[Work to complete]: The answer is the set of lines that include "equation", copied from the data below.

[Data supplied]:
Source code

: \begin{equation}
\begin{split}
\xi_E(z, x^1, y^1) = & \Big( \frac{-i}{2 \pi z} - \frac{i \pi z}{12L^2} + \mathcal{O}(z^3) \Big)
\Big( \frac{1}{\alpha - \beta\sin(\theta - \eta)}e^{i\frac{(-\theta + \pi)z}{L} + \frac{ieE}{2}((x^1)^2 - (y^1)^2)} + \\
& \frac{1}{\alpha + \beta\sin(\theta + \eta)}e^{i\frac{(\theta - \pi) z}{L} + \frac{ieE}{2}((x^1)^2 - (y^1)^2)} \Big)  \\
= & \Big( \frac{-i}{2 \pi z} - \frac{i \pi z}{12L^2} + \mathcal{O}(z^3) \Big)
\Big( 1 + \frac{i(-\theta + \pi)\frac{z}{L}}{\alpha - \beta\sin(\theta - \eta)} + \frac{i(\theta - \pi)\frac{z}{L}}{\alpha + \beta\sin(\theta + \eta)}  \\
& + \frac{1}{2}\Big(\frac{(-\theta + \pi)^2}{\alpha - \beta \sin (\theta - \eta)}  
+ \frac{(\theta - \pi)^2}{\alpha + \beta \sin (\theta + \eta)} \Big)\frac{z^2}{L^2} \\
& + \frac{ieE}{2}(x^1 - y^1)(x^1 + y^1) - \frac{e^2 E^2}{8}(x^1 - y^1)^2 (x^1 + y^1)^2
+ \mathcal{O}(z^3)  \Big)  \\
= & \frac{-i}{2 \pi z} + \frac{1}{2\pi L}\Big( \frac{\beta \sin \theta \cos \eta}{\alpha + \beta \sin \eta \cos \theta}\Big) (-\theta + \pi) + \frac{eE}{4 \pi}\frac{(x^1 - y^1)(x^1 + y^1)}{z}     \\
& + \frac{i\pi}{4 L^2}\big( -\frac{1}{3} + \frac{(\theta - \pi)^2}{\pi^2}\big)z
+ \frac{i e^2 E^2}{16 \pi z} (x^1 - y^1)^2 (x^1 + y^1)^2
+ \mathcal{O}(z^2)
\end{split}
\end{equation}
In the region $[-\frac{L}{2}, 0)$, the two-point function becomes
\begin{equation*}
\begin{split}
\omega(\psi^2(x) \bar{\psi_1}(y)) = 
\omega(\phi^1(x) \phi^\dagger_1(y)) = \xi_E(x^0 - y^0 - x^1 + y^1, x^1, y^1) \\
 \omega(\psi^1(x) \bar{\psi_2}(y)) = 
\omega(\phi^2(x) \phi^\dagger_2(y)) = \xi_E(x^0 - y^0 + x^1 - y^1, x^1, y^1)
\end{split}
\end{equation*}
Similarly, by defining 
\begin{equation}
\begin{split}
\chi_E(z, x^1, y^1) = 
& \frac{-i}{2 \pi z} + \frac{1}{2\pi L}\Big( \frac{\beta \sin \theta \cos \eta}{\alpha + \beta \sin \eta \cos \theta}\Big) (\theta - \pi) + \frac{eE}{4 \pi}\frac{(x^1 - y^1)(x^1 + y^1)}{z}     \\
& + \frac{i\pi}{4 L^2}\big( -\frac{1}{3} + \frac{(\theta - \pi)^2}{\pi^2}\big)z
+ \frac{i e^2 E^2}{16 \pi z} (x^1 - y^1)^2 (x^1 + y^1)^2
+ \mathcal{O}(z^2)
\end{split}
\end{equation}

[Your solution]:
: \begin{equation}
\end{equation}
\begin{equation*}
\end{equation*}
\begin{equation}
\end{equation}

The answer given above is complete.